At St John’s in March, 94.4 per cent of patients were seen on time, compared with the national average of 91.9 per cent and the Royal Infirmary’s dismal 80.2 per cent. The Government expects 98 per cent to be dealt with within four hours.
Labour Lothians MSP Sarah Boyack said an influx of patients to Edinburgh from West Lothian would only “make matters worse”. She added: “These figures are further evidence of the serious capacity issues at the ERI. In the last 12 months we’ve seen some of the worst compliance rates since the four-hour target was introduced.
“Dedicated hospital staff are working flat out to cope with demand but as the College of Emergency Medicine warned, A&E departments are facing unsustainable workloads.”
NHS Lothian chief executive Tim Davison had said that he hoped to introduce 80 new beds at the ERI by the summer, so fewer patients will become stuck in A&E while they wait for places on inpatient wards to become available.
Funding has been secured to open 26 beds, but another 31 are not expected to be provided until December, with another 20 planned for next year.
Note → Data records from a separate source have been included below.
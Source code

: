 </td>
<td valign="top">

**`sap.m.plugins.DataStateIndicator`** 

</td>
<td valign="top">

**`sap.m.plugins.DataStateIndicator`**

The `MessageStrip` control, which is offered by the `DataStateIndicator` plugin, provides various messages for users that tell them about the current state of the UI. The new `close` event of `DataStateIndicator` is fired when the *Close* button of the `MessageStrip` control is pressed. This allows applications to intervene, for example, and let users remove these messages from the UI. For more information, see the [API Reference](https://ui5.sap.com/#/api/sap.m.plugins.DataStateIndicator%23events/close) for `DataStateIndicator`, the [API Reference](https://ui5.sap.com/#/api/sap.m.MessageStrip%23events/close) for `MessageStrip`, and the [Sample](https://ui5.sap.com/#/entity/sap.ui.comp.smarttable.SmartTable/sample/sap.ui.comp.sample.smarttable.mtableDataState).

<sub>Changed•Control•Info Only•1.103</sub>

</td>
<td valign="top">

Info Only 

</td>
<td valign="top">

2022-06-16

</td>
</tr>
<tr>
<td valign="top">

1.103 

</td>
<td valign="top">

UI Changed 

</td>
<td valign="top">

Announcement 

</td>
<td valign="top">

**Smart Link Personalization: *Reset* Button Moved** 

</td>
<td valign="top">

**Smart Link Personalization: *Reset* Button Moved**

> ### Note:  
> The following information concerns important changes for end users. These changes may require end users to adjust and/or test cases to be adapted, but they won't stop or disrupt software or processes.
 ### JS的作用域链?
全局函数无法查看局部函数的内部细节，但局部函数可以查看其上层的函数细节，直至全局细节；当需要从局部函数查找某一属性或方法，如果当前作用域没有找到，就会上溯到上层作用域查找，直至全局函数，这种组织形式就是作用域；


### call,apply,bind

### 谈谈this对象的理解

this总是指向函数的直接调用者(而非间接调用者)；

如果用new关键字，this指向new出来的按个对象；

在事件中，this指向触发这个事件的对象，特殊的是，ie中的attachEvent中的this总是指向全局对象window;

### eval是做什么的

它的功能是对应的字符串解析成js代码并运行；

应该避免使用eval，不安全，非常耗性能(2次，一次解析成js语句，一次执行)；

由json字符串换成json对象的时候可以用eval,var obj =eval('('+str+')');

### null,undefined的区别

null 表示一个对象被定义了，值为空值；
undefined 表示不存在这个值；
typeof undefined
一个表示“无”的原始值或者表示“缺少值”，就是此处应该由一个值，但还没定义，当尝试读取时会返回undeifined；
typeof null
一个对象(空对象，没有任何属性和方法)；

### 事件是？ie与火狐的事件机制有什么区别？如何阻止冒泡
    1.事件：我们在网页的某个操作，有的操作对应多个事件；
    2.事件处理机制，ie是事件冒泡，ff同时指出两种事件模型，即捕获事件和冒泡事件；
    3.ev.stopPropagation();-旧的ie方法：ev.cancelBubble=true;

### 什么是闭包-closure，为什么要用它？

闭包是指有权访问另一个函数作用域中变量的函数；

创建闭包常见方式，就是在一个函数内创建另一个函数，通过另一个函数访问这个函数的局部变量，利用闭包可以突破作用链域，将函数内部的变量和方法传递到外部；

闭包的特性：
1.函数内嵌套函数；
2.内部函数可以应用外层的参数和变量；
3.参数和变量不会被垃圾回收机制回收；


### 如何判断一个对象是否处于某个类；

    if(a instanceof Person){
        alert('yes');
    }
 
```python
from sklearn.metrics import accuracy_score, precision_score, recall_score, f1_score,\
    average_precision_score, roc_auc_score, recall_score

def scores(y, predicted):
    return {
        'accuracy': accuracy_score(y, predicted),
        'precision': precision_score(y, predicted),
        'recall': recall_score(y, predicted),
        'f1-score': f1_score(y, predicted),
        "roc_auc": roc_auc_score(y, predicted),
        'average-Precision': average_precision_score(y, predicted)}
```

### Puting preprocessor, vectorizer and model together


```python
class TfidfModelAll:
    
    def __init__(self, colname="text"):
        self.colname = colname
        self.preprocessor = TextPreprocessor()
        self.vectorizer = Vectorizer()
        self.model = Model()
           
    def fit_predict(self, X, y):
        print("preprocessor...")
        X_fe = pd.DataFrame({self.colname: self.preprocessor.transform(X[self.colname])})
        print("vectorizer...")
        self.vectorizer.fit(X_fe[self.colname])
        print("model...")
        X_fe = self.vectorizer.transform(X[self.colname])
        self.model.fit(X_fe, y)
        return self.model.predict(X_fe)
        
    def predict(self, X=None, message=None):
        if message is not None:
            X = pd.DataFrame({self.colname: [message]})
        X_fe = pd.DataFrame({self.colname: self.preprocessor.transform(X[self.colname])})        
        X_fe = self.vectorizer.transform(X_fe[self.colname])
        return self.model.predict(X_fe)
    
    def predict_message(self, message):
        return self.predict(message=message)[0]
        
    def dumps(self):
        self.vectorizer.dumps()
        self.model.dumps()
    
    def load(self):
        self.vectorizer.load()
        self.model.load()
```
NHS Lothian said performance at the ERI has improved since March, with 93 per cent of patients being dealt with in four hours so far this month.
Melanie Hornett, NHS Lothian’s nurse director, said: “We are working hard to reduce the amount of time people are waiting across all our emergency departments and would apologise to anyone who has had to wait too long. We have invested significantly in improving unscheduled care and are encouraged to see that we have made significant improvements to our four-hour wait target in our emergency departments across Lothian in recent months.”